### Records from a dataset
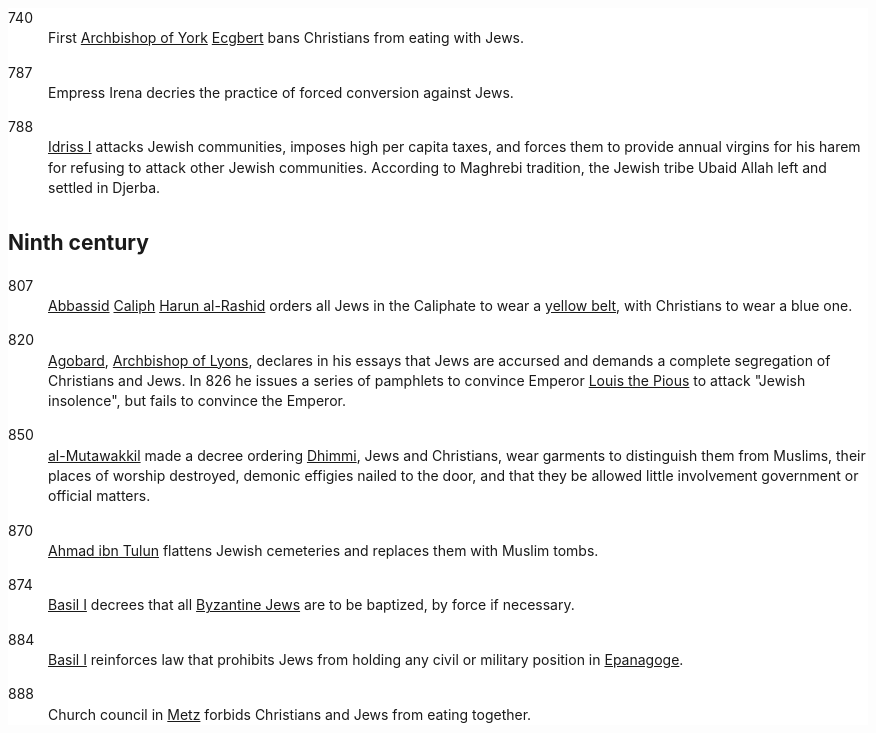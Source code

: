 <dt>740</dt>
<dd>First&nbsp;<a title="Archbishop of York" href="https://en.wikipedia.org/wiki/Archbishop_of_York">Archbishop of York</a>&nbsp;<a title="Ecgbert of York" href="https://en.wikipedia.org/wiki/Ecgbert_of_York">Ecgbert</a>&nbsp;bans Christians from eating with Jews.</dd>
</dl>
<dl>
<dt>787</dt>
<dd>Empress Irena decries the practice of forced conversion against Jews.</dd>
</dl>
<dl>
<dt>788</dt>
<dd><a class="mw-redirect" title="Idriss I" href="https://en.wikipedia.org/wiki/Idriss_I">Idriss I</a>&nbsp;attacks Jewish communities, imposes high per capita taxes, and forces them to provide annual virgins for his harem for refusing to attack other Jewish communities. According to Maghrebi tradition, the Jewish tribe Ubaid Allah left and settled in Djerba.</dd>
</dl>
<h2><span id="Ninth_century" class="mw-headline">Ninth century</span></h2>
<dl>
<dt>807</dt>
<dd><a class="mw-redirect" title="Abbassid" href="https://en.wikipedia.org/wiki/Abbassid">Abbassid</a>&nbsp;<a class="mw-redirect" title="Caliph" href="https://en.wikipedia.org/wiki/Caliph">Caliph</a>&nbsp;<a title="Harun al-Rashid" href="https://en.wikipedia.org/wiki/Harun_al-Rashid">Harun al-Rashid</a>&nbsp;orders all Jews in the Caliphate to wear a&nbsp;<a title="Yellow badge" href="https://en.wikipedia.org/wiki/Yellow_badge">yellow belt</a>, with Christians to wear a blue one.</dd>
</dl>
<dl>
<dt>820</dt>
<dd><a title="Agobard" href="https://en.wikipedia.org/wiki/Agobard">Agobard</a>,&nbsp;<a class="mw-redirect" title="Archbishop of Lyons" href="https://en.wikipedia.org/wiki/Archbishop_of_Lyons">Archbishop of Lyons</a>, declares in his essays that Jews are accursed and demands a complete segregation of Christians and Jews. In 826 he issues a series of pamphlets to convince Emperor&nbsp;<a title="Louis the Pious" href="https://en.wikipedia.org/wiki/Louis_the_Pious">Louis the Pious</a>&nbsp;to attack "Jewish insolence", but fails to convince the Emperor.</dd>
</dl>
<dl>
<dt>850</dt>
<dd><a title="Al-Mutawakkil" href="https://en.wikipedia.org/wiki/Al-Mutawakkil">al-Mutawakkil</a>&nbsp;made a decree ordering&nbsp;<a title="Dhimmi" href="https://en.wikipedia.org/wiki/Dhimmi">Dhimmi</a>, Jews and Christians, wear garments to distinguish them from Muslims, their places of worship destroyed, demonic effigies nailed to the door, and that they be allowed little involvement government or official matters.</dd>
</dl>
<dl>
<dt>870</dt>
<dd><a title="Ahmad ibn Tulun" href="https://en.wikipedia.org/wiki/Ahmad_ibn_Tulun">Ahmad ibn Tulun</a>&nbsp;flattens Jewish cemeteries and replaces them with Muslim tombs.</dd>
</dl>
<dl>
<dt>874</dt>
<dd><a title="Basil I" href="https://en.wikipedia.org/wiki/Basil_I">Basil I</a>&nbsp;decrees that all&nbsp;<a class="mw-redirect" title="Byzantine Jews" href="https://en.wikipedia.org/wiki/Byzantine_Jews">Byzantine Jews</a>&nbsp;are to be baptized, by force if necessary.</dd>
</dl>
<dl>
<dt>884</dt>
<dd><a title="Basil I" href="https://en.wikipedia.org/wiki/Basil_I">Basil I</a>&nbsp;reinforces law that prohibits Jews from holding any civil or military position in&nbsp;<a title="Epanagoge" href="https://en.wikipedia.org/wiki/Epanagoge">Epanagoge</a>.</dd>
</dl>
<dl>
<dt>888</dt>
<dd>Church council in&nbsp;<a title="Metz" href="https://en.wikipedia.org/wiki/Metz">Metz</a>&nbsp;forbids Christians and Jews from eating together.</dd>
</dl>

### INSTRUCTIONS FOR THE TASK
Copy all of the data above exactly. Leave out every picture.

### RESULT
Source code

: <dt>740</dt>
<dd>First&nbsp;<a title="Archbishop of York" href="https://en.wikipedia.org/wiki/Archbishop_of_York">Archbishop of York</a>&nbsp;<a title="Ecgbert of York" href="https://en.wikipedia.org/wiki/Ecgbert_of_York">Ecgbert</a>&nbsp;bans Christians from eating with Jews.</dd>
</dl>
<dl>
<dt>787</dt>
<dd>Empress Irena decries the practice of forced conversion against Jews.</dd>
</dl>
<dl>
<dt>788</dt>
<dd><a class="mw-redirect" title="Idriss I" href="https://en.wikipedia.org/wiki/Idriss_I">Idriss I</a>&nbsp;attacks Jewish communities, imposes high per capita taxes, and forces them to provide annual virgins for his harem for refusing to attack other Jewish communities. According to Maghrebi tradition, the Jewish tribe Ubaid Allah left and settled in Djerba.</dd>
</dl>
<h2><span id="Ninth_century" class="mw-headline">Ninth century</span></h2>
<dl>
<dt>807</dt>
<dd><a class="mw-redirect" title="Abbassid" href="https://en.wikipedia.org/wiki/Abbassid">Abbassid</a>&nbsp;<a class="mw-redirect" title="Caliph" href="https://en.wikipedia.org/wiki/Caliph">Caliph</a>&nbsp;<a title="Harun al-Rashid" href="https://en.wikipedia.org/wiki/Harun_al-Rashid">Harun al-Rashid</a>&nbsp;orders all Jews in the Caliphate to wear a&nbsp;<a title="Yellow badge" href="https://en.wikipedia.org/wiki/Yellow_badge">yellow belt</a>, with Christians to wear a blue one.</dd>
</dl>
<dl>
<dt>820</dt>
<dd><a title="Agobard" href="https://en.wikipedia.org/wiki/Agobard">Agobard</a>,&nbsp;<a class="mw-redirect" title="Archbishop of Lyons" href="https://en.wikipedia.org/wiki/Archbishop_of_Lyons">Archbishop of Lyons</a>, declares in his essays that Jews are accursed and demands a complete segregation of Christians and Jews. In 826 he issues a series of pamphlets to convince Emperor&nbsp;<a title="Louis the Pious" href="https://en.wikipedia.org/wiki/Louis_the_Pious">Louis the Pious</a>&nbsp;to attack "Jewish insolence", but fails to convince the Emperor.</dd>
</dl>
<dl>
<dt>850</dt>
<dd><a title="Al-Mutawakkil" href="https://en.wikipedia.org/wiki/Al-Mutawakkil">al-Mutawakkil</a>&nbsp;made a decree ordering&nbsp;<a title="Dhimmi" href="https://en.wikipedia.org/wiki/Dhimmi">Dhimmi</a>, Jews and Christians, wear garments to distinguish them from Muslims, their places of worship destroyed, demonic effigies nailed to the door, and that they be allowed little involvement government or official matters.</dd>
</dl>
<dl>
<dt>870</dt>
<dd><a title="Ahmad ibn Tulun" href="https://en.wikipedia.org/wiki/Ahmad_ibn_Tulun">Ahmad ibn Tulun</a>&nbsp;flattens Jewish cemeteries and replaces them with Muslim tombs.</dd>
</dl>
<dl>
<dt>874</dt>
<dd><a title="Basil I" href="https://en.wikipedia.org/wiki/Basil_I">Basil I</a>&nbsp;decrees that all&nbsp;<a class="mw-redirect" title="Byzantine Jews" href="https://en.wikipedia.org/wiki/Byzantine_Jews">Byzantine Jews</a>&nbsp;are to be baptized, by force if necessary.</dd>
</dl>
<dl>
<dt>884</dt>
<dd><a title="Basil I" href="https://en.wikipedia.org/wiki/Basil_I">Basil I</a>&nbsp;reinforces law that prohibits Jews from holding any civil or military position in&nbsp;<a title="Epanagoge" href="https://en.wikipedia.org/wiki/Epanagoge">Epanagoge</a>.</dd>
</dl>
<dl>
<dt>888</dt>
<dd>Church council in&nbsp;<a title="Metz" href="https://en.wikipedia.org/wiki/Metz">Metz</a>&nbsp;forbids Christians and Jews from eating together.</dd>
</dl>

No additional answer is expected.